I couldn't wait to get it to the range...so much so that I chose not to wait for my American Eagle 230gr to arrive and used the Speer Lawman 230gr I had remaining on hand. I did NOT share this with Les because I knew his response would be to blame the ammo (which runs fine in both my other 1911's), but low and behold...*THE PISTOL WAS WORSE*!!









(_*slide locks back without grabbing the last round*_)

It jams almost every other round, and that includes the Tripp Research Cobra mags that worked so flawlessly before I shipped it back to LB. Mostly OOB fails, but also the feeding issues were exponentially more frequent, and a few (pictured above) where the slide locked back while there were still rounds left to shoot!! First malf happened on round #3 and things went downhill from there.

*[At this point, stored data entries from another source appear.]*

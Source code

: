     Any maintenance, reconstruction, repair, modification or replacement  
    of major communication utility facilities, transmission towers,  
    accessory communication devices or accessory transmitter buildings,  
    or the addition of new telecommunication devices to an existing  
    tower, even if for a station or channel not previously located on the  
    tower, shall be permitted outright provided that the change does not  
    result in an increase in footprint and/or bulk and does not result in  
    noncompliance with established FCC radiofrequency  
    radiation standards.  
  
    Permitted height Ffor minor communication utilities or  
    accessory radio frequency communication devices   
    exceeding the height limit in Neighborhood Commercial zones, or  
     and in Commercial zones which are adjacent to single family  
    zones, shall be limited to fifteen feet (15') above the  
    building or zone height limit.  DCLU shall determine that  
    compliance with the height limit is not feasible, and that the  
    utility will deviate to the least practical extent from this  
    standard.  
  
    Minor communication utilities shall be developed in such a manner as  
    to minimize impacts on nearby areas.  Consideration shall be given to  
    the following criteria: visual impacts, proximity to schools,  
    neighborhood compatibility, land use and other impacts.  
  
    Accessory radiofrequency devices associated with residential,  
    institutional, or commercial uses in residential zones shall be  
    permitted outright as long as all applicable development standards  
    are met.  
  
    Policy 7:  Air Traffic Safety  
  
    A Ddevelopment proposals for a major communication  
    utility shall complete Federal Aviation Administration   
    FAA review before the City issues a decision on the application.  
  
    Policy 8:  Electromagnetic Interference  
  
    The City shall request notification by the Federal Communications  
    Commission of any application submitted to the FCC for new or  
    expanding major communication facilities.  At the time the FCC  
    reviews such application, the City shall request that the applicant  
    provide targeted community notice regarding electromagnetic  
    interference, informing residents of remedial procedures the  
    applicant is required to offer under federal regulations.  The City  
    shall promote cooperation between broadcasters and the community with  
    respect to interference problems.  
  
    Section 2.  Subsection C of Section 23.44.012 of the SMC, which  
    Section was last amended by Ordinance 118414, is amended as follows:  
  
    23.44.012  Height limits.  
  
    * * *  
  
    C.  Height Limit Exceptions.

I spoke with Les again on the 27th, and he was not so pleasant this time around. Started off with an angry "OK, hold on a minute now..." then proceeded to inform me that he "personally fired 100-rounds through [my] pistol and it ran like a Swiss clock". I asked him what he did to fix the initial problem, and he replied "I dont have your invoice in front of me". So...he remembers shooting my pistol, but not fixing it?? It was difficult for me to dial back the level of my displeasure after discovering I once again will have to pay ANOTHER $60 to ship it back for round two...but I feel I am at his mercy and if I piss him off I'm afraid my pistol will be put at the bottom of the pile. He offered to give me "three of four new magazines" for my trouble, but I would rather him offer to cover shipping BOTH ways this time. Granted, Les IS willing to fix my pistol&#8230;but at an ongoing cost to me for what is clearly a quality control issue just seems VERY unfair.









(_*from left to right - TRC mags, CMC mags and Bear factory mags*_)

Before I sent it back I wanted to make certain the ammo was not to blame. I went back to the range after my case of American Eagle 230 grain arrived and, sure enough, this pistol did significantly better with AE ammo. Out of 250 rounds I had only three malfs - two OOB's and one failure to feed. Still not acceptable, and I certainly dont want a pistol that I can only use one type of ammo with...who would.

Here is a video of the last range visit.






(Yes, I know I was milking my left hand...I had Ballistol on my hands and couldn't maintain friction in my grip).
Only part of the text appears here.